Lets do a generic treatment of the problem in 3D space using Newtonian mechanics.
Suppose the vector field in cartesian coordinates is ##\vec{F}(x,y,z,t)=(F_x(x,y,z,t),F_y(x,y,z,t),F_z(x,y,z,t))##. ( I took the field to have 3 components one in each axis and also that the field is time-dependent.).
then from Newton's 2nd law ##\vec{F}=m\frac{d^2\vec{r}}{dt^2}## where ##\vec{r}=(x(t),y(t),z(t))## the position vector of the object at time t, and treating the law component-wise we get the following 3 equations (assuming for simplicity that m=1):
##\frac{d^2x(t)}{dt^2}=F_x(x(t),y(t),z(t),t) (1)##
##\frac{d^2y(t)}{dt^2}=F_y(x(t),y(t),z(t),t) (2)##
##\frac{d^2z(t)}{dt^2}=F_z(x(t),y(t),z(t),t) (3)##
As you can see the 3 differential equations (that are linear regarding their left hand side)
are coupled, meaning for example that x(t) depends also from y(t) and z(t),
and in the right hand side of the equations, that each coordinate appears as argument inside the function of each component of the field , for example in 1st equation x(t) appears inside ##F_x## as its first argument.
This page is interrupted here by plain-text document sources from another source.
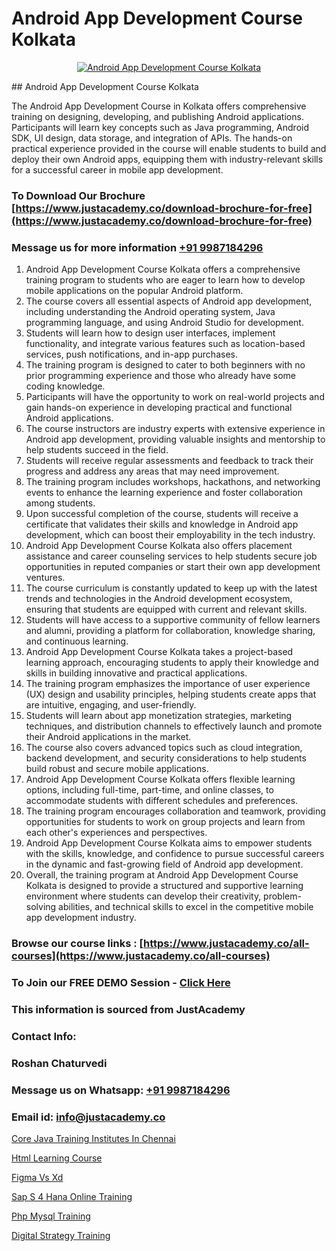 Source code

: # Android App Development Course Kolkata

<p align="center">
  <a href="https://justacademy.co/course-detail/android-app-development">
    <img src="https://justacademy.co/storage2/course_image/1676635923_course_image.webp" alt="Android App Development Course Kolkata">
  </a>
</p>
## Android App Development Course Kolkata

The Android App Development Course in Kolkata offers comprehensive training on designing, developing, and publishing Android applications. Participants will learn key concepts such as Java programming, Android SDK, UI design, data storage, and integration of APIs. The hands-on practical experience provided in the course will enable students to build and deploy their own Android apps, equipping them with industry-relevant skills for a successful career in mobile app development.
### To Download Our Brochure [https://www.justacademy.co/download-brochure-for-free](https://www.justacademy.co/download-brochure-for-free)
### Message us for more information [+91 9987184296](https://api.whatsapp.com/send?phone=919987184296)
1) Android App Development Course Kolkata offers a comprehensive training program to students who are eager to learn how to develop mobile applications on the popular Android platform.
2) The course covers all essential aspects of Android app development, including understanding the Android operating system, Java programming language, and using Android Studio for development.
3) Students will learn how to design user interfaces, implement functionality, and integrate various features such as location-based services, push notifications, and in-app purchases.
4) The training program is designed to cater to both beginners with no prior programming experience and those who already have some coding knowledge.
5) Participants will have the opportunity to work on real-world projects and gain hands-on experience in developing practical and functional Android applications.
6) The course instructors are industry experts with extensive experience in Android app development, providing valuable insights and mentorship to help students succeed in the field.
7) Students will receive regular assessments and feedback to track their progress and address any areas that may need improvement.
8) The training program includes workshops, hackathons, and networking events to enhance the learning experience and foster collaboration among students.
9) Upon successful completion of the course, students will receive a certificate that validates their skills and knowledge in Android app development, which can boost their employability in the tech industry.
10) Android App Development Course Kolkata also offers placement assistance and career counseling services to help students secure job opportunities in reputed companies or start their own app development ventures.
11) The course curriculum is constantly updated to keep up with the latest trends and technologies in the Android development ecosystem, ensuring that students are equipped with current and relevant skills.
12) Students will have access to a supportive community of fellow learners and alumni, providing a platform for collaboration, knowledge sharing, and continuous learning.
13) Android App Development Course Kolkata takes a project-based learning approach, encouraging students to apply their knowledge and skills in building innovative and practical applications.
14) The training program emphasizes the importance of user experience (UX) design and usability principles, helping students create apps that are intuitive, engaging, and user-friendly.
15) Students will learn about app monetization strategies, marketing techniques, and distribution channels to effectively launch and promote their Android applications in the market.
16) The course also covers advanced topics such as cloud integration, backend development, and security considerations to help students build robust and secure mobile applications.
17) Android App Development Course Kolkata offers flexible learning options, including full-time, part-time, and online classes, to accommodate students with different schedules and preferences.
18) The training program encourages collaboration and teamwork, providing opportunities for students to work on group projects and learn from each other's experiences and perspectives.
19) Android App Development Course Kolkata aims to empower students with the skills, knowledge, and confidence to pursue successful careers in the dynamic and fast-growing field of Android app development.
20) Overall, the training program at Android App Development Course Kolkata is designed to provide a structured and supportive learning environment where students can develop their creativity, problem-solving abilities, and technical skills to excel in the competitive mobile app development industry.

### Browse our course links : [https://www.justacademy.co/all-courses](https://www.justacademy.co/all-courses) 
### To Join our FREE DEMO Session - [Click Here](https://www.justacademy.co/register-for-course-demo)


### This information is sourced from JustAcademy
### Contact Info:
### Roshan Chaturvedi
### Message us on Whatsapp: [+91 9987184296](https://api.whatsapp.com/send?phone=919987184296)
### Email id: [info@justacademy.co](mailto:info@justacademy.co)
                
[Core Java Training Institutes In Chennai](https://www.linkedin.com/pulse/core-java-training-institutes-chennai-justacademyderby-qfhee?trackingId=%2FbEvv5C5zU86mK7zlOiHPQ%3D%3D&lipi=urn%3Ali%3Apage%3Ad_flagship3_company_admin%3BkRT1kc0YQHOTvx7WftmAwA%3D%3D)

[Html Learning Course](https://www.linkedin.com/pulse/html-learning-course-justacademy-chandigarh-vzuqc?trackingId=N1Nl2lQtBLmAUmsycfirxQ%3D%3D&lipi=urn%3Ali%3Apage%3Ad_flagship3_company_admin%3BGsnT7fdrREqkLqUmImc0GQ%3D%3D)

[Figma Vs Xd](https://medium.com/@mahi3106/figma-vs-xd-6913a6587917)

[Sap S 4 Hana Online Training](https://medium.com/@ranemanish460/sap-s-4-hana-online-training-8cdafcb3c0f8)

[Php Mysql Training](https://justacademyin.github.io/justacademy/php-mysql-training)

[Digital Strategy Training](https://justacademyin.github.io/justacademy/digital-strategy-training)

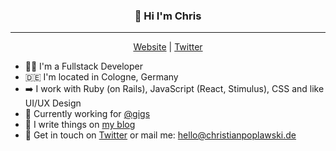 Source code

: ### <p align="center">👋 Hi I'm Chris</p>
----
<p align="center"><a href="http://christianpoplawski.de">Website</a> | <a href="https://twitter.com/_chrispop">Twitter</a></p>

* 👨‍💻 I'm a Fullstack Developer
* 🇩🇪 I'm located in Cologne, Germany
* ➡️ I work with Ruby (on Rails), JavaScript (React, Stimulus), CSS and like UI/UX Design
* 💼 Currently working for [@gigs](https://github.com/gigs)
* 📝 I write things on [my blog](http://christianpoplawski.de/blog/)
* 💬 Get in touch on [Twitter](https://twitter.com/_chrispop) or mail me: hello@christianpoplawski.de


<!--🇩🇪
**Plsr/Plsr** is a ✨ _special_ ✨ repository because its `README.md` (this file) appears on your GitHub profile.

Here are some ideas to get you started:

- 🔭 I’m currently working on ...
- 🌱 I’m currently learning ...
- 👯 I’m looking to collaborate on ...
- 🤔 I’m looking for help with ...
- 💬 Ask me about ...
- 📫 How to reach me: ...
- 😄 Pronouns: ...
- ⚡ Fun fact: ...
-->
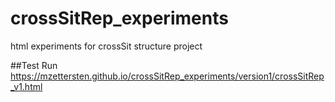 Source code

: # crossSitRep_experiments
html experiments for crossSit structure project

##Test Run
https://mzettersten.github.io/crossSitRep_experiments/version1/crossSitRep_v1.html
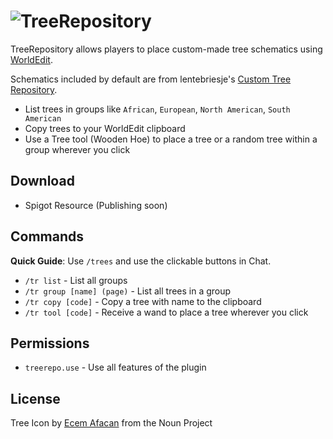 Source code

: ![TreeRepository](http://i.imgur.com/vxrrncq.png)
===

TreeRepository allows players to place custom-made tree schematics using [WorldEdit](https://github.com/sk89q/WorldEdit).

Schematics included by default are from lentebriesje's [Custom Tree Repository](http://www.planetminecraft.com/project/native-trees-of-europe-template-repository-1779952/).

- List trees in groups like `African`, `European`, `North American`, `South American`
- Copy trees to your WorldEdit clipboard
- Use a Tree tool (Wooden Hoe) to place a tree or a random tree within a group wherever you click

## Download

- Spigot Resource (Publishing soon)

## Commands

**Quick Guide**: Use `/trees` and use the clickable buttons in Chat.

- `/tr list` - List all groups
- `/tr group [name] (page)` - List all trees in a group
- `/tr copy [code]` - Copy a tree with name to the clipboard
- `/tr tool [code]` - Receive a wand to place a tree wherever you click

## Permissions

- `treerepo.use` - Use all features of the plugin

## License

Tree Icon by [Ecem Afacan](https://thenounproject.com/ecem.afacan.5/) from the Noun Project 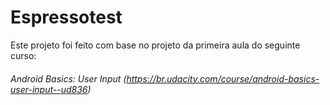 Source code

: # Espressotest

Este projeto foi feito com base no projeto da primeira aula do seguinte curso: 
###### Android Basics: User Input (https://br.udacity.com/course/android-basics-user-input--ud836)
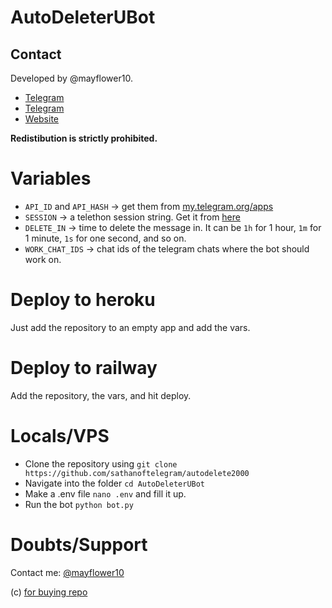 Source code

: # AutoDeleterUBot

## Contact
Developed by @mayflower10.
- [Telegram](https://t.me/mayflower10)
- [Telegram](https://mayflower10.t.me)
- [Website](https://github.com)

**Redistibution is strictly prohibited.**

# Variables
- `API_ID` and `API_HASH` -> get them from [my.telegram.org/apps](my.telegram.org/apps)
- `SESSION` -> a telethon session string. Get it from [here](https://replit.com/@TeamUltroid/UltroidStringSession)
- `DELETE_IN` -> time to delete the message in. It can be `1h` for 1 hour, `1m` for 1 minute, `1s` for one second, and so on.
- `WORK_CHAT_IDS` -> chat ids of the telegram chats where the bot should work on.

# Deploy to heroku
Just add the repository to an empty app and add the vars.

# Deploy to railway
Add the repository, the vars, and hit deploy.

# Locals/VPS
- Clone the repository using `git clone https://github.com/sathanoftelegram/autodelete2000`
- Navigate into the folder `cd AutoDeleterUBot`
- Make a .env file `nano .env` and fill it up.
- Run the bot `python bot.py`

# Doubts/Support
Contact me: [@mayflower10](#contacts)


(c) [for buying repo](https://t.me/mayflower10)
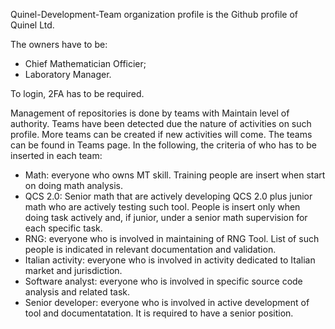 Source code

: Quinel-Development-Team organization profile is the Github profile of Quinel Ltd.

The owners have to be:
- Chief Mathematician Officier;
- Laboratory Manager.

To login, 2FA has to be required.

Management of repositories is done by teams with Maintain level of authority. Teams have been detected due the nature of activities on such profile. More teams can be created if new activities will come.
The teams can be found in Teams page. In the following, the criteria of who has to be inserted in each team:
- Math: everyone who owns MT skill. Training people are insert when start on doing math analysis.
- QCS 2.0: Senior math that are actively developing QCS 2.0 plus junior math who are actively testing such tool. People is insert only when doing task actively and, if junior, under a senior math supervision for each specific task.
- RNG: everyone who is involved in maintaining of RNG Tool. List of such people is indicated in relevant documentation and validation.
- Italian activity: everyone who is involved in activity dedicated to Italian market and jurisdiction.
- Software analyst: everyone who is involved in specific source code analysis and related task.
- Senior developer: everyone who is involved in active development of tool and documentatation. It is required to have a senior position.
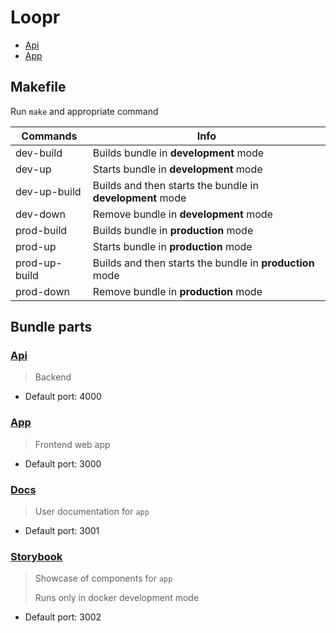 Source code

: # Loopr
- [Api](./api)
- [App](./app)

## Makefile
Run `make` and appropriate command

|Commands|Info|
|---|---|
|dev-build|Builds bundle in **development** mode|
|dev-up|Starts bundle in **development** mode|
|dev-up-build|Builds and then starts the bundle in **development** mode|
|dev-down|Remove bundle in **development** mode|
|prod-build|Builds bundle in **production** mode|
|prod-up|Starts bundle in **production** mode|
|prod-up-build|Builds and then starts the bundle in **production** mode|
|prod-down|Remove bundle in **production** mode|

## Bundle parts
### [Api](./api)
> Backend
- Default port: 4000
### [App](./app)
> Frontend web app
- Default port: 3000
### [Docs](./docs)
> User documentation for `app` 
- Default port: 3001
### [Storybook](./app)
> Showcase of components for `app`
>
> Runs only in docker development mode  
- Default port: 3002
This fact might make the differential equation non-linear depending what is the form of ##F_x,F_y,F_z## and non-linear differential equations are much harder to solve than linear ones.
These two things make the equations hard to solve even for relatively simple expressions for the components of the field, so quite often we have to resort to numerical solution techniques.